I learned something. On reflection, I think there is more going on. I am familiar with many restaurants in my area, and I am aware that some of them have better food than others, but despite my knowledge I choose to go to nearby convenient restaurants. This is not a case of exploitation versus exploration because I've already explored the restaurants that I am rejecting in favor of the nearby convenient restaurant. It may be force of habit. It may be a decision to minimize the time and money and mental focus I spend on food.

Oh, and to answer your

Oh, and to answer your question, one area where I favor exploration over exploitation is when playing World of Warcraft. I can't seem to settle on playing a single class or playing on a single server. I am a chronic reroller.

Sex. Porn.

I think men favor exploration over exploitation. I wonder if this comment is going to get caught in the filter. [edit - guess not]

We have a filter?

We have a filter?

hell yeah we do

Blogs cannot survive in this day without spam filters.

Yes, or at least did

The filter somehow assesses my mood, possibly by textual analysis. If on a certain day I'm particularly eager to have my comment show up quickly for whatever reason (maybe a momentarily inflated self-assessment), the filter catches my comment and displays the message that my comment has been held for questioning and will be released when the gods of eleutheria are good and ready, possibly as early as tomorrow if they're feeling particularly indulgent.

I also agree that this was a great post...

...and with the following ideas:

  • Arthur should post more often.
  • Whoever inserted that picture must be a sexy mofo.
  • Sex, from the male point of view, seems like an arena in which exploration is preferred over exploitation.

I'm also an exploiter rather than explorer when it comes to food. I'm too paranoid about not getting my money's worth and go for the sure thing.

That stochastic diffusion method is exactly how my friends and I learned about the restaurants in the small city in which I attended med school. Initially, we tried the restaurants independently. As we became friends, we'd introduce each other to the restaurants we knew and liked. Over 4 years, we had tried every place in the city.

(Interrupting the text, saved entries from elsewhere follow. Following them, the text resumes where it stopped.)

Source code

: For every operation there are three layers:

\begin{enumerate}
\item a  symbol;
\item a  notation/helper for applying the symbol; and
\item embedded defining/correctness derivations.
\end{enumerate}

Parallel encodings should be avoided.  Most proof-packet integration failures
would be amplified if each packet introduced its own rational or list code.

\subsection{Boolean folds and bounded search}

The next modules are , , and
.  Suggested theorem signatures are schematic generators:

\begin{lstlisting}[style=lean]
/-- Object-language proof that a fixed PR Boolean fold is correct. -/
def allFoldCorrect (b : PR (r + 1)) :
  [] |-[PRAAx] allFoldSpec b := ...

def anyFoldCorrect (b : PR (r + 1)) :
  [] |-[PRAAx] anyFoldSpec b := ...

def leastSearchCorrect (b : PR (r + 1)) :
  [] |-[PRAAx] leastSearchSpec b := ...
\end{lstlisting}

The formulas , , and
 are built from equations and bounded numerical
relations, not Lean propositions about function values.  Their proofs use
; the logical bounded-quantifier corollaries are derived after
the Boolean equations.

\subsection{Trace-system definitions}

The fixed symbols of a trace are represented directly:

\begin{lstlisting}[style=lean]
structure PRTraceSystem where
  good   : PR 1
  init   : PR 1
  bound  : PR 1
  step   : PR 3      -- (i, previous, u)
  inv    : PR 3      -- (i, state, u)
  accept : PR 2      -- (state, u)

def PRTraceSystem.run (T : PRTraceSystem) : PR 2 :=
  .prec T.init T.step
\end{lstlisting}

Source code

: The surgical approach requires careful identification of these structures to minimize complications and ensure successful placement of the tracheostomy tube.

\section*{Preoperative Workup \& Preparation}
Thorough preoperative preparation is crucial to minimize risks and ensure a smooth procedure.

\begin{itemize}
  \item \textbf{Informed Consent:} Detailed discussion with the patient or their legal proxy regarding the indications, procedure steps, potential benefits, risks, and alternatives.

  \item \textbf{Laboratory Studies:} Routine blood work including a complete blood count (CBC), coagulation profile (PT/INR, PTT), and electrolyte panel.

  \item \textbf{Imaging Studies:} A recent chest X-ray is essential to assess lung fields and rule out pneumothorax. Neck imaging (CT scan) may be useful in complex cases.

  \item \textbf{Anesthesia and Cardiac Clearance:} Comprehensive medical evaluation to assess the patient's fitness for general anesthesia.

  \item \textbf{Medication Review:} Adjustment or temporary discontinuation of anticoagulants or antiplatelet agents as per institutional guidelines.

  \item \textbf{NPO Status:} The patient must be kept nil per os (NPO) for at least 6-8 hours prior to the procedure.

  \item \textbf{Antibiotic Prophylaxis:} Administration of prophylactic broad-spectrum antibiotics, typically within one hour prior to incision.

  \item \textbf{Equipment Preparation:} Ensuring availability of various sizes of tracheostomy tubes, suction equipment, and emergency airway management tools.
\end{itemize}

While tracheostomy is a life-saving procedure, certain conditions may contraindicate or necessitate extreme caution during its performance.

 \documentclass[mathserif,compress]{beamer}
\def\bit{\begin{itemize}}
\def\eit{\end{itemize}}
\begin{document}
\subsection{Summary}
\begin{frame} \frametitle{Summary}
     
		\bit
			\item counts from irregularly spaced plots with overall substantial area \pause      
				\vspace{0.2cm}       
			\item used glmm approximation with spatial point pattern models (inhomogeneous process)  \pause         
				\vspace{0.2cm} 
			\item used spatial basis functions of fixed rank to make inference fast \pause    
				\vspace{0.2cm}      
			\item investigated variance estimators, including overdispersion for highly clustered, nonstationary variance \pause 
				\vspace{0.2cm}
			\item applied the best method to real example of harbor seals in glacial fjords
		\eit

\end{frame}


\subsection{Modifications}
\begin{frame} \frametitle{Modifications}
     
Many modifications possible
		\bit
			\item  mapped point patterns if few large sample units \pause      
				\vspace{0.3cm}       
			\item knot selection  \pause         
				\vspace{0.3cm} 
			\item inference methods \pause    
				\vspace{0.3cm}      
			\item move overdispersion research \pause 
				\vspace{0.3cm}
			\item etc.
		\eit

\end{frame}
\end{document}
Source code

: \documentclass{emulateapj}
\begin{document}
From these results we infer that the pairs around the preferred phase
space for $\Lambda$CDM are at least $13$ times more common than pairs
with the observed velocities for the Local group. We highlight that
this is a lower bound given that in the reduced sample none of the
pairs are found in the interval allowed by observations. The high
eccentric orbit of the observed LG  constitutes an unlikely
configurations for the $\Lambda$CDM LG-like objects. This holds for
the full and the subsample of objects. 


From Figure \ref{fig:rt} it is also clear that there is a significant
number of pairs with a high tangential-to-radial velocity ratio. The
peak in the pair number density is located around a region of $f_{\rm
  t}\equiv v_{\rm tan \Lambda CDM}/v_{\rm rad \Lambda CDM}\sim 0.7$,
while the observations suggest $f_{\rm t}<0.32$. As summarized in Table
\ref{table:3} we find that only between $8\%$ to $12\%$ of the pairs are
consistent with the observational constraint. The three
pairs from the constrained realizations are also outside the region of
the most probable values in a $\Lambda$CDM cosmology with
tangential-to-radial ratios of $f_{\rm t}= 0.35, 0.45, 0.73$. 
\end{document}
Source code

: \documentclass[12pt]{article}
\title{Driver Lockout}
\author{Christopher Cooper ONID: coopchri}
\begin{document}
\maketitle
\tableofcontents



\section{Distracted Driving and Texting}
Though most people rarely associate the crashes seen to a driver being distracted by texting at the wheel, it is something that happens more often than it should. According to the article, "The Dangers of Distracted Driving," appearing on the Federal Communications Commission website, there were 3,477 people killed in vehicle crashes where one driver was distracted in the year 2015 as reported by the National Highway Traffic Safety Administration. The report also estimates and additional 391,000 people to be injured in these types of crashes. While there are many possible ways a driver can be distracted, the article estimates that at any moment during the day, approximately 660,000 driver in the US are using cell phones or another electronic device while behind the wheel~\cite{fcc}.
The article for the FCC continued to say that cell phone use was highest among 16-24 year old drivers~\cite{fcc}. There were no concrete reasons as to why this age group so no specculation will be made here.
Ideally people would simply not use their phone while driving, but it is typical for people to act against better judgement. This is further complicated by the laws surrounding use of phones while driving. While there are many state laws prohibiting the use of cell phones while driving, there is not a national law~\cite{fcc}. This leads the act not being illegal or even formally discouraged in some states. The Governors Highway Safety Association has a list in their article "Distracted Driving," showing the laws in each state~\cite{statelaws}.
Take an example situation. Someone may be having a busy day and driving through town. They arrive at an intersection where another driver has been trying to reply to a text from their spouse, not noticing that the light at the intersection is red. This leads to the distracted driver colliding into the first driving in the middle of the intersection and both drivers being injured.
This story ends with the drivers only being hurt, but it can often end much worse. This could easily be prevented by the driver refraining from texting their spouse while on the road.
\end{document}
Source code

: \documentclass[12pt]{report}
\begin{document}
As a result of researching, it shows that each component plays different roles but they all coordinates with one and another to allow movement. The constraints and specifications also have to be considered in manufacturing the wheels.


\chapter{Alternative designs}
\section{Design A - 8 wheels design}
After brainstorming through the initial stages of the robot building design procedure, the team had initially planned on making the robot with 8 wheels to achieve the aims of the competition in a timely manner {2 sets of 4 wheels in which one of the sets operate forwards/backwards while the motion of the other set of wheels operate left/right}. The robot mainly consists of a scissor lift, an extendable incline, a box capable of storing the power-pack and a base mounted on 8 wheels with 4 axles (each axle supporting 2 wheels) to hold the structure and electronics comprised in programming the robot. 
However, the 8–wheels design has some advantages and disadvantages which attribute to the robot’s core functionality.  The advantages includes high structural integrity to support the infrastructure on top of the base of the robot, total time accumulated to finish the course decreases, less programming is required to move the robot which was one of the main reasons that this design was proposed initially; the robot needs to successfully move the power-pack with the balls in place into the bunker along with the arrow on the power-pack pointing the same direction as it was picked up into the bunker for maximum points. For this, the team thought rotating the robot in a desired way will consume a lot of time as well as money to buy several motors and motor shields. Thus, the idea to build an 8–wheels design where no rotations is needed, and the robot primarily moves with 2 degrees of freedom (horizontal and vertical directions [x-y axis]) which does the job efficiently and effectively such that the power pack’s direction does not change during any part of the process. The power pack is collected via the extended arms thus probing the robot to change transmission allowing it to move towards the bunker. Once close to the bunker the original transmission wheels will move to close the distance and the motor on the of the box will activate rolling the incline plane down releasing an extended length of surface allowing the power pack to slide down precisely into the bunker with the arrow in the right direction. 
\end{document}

Eventually, we got sick of the food there. We'd start "banning" places for various reasons. For example, I got food poisoning at one of the Chinese restaurants, so I banned it. When the friends got together, it was excluded from the list of potential places to eat. Another friend had a horrible service experience at the Chili's in town. So when the time came to pick where to eat and someone suggested Chili's, "Yeah, but Tim banned it" was the response. This seems like stochastic diffusion in reverse. Eventually we were thoroughly disgusted with just about every place there. Luckily we soon graduated and moved.

Second row, fourth column of

Second row, fourth column of that graphic... organge juice and a deli sandwich?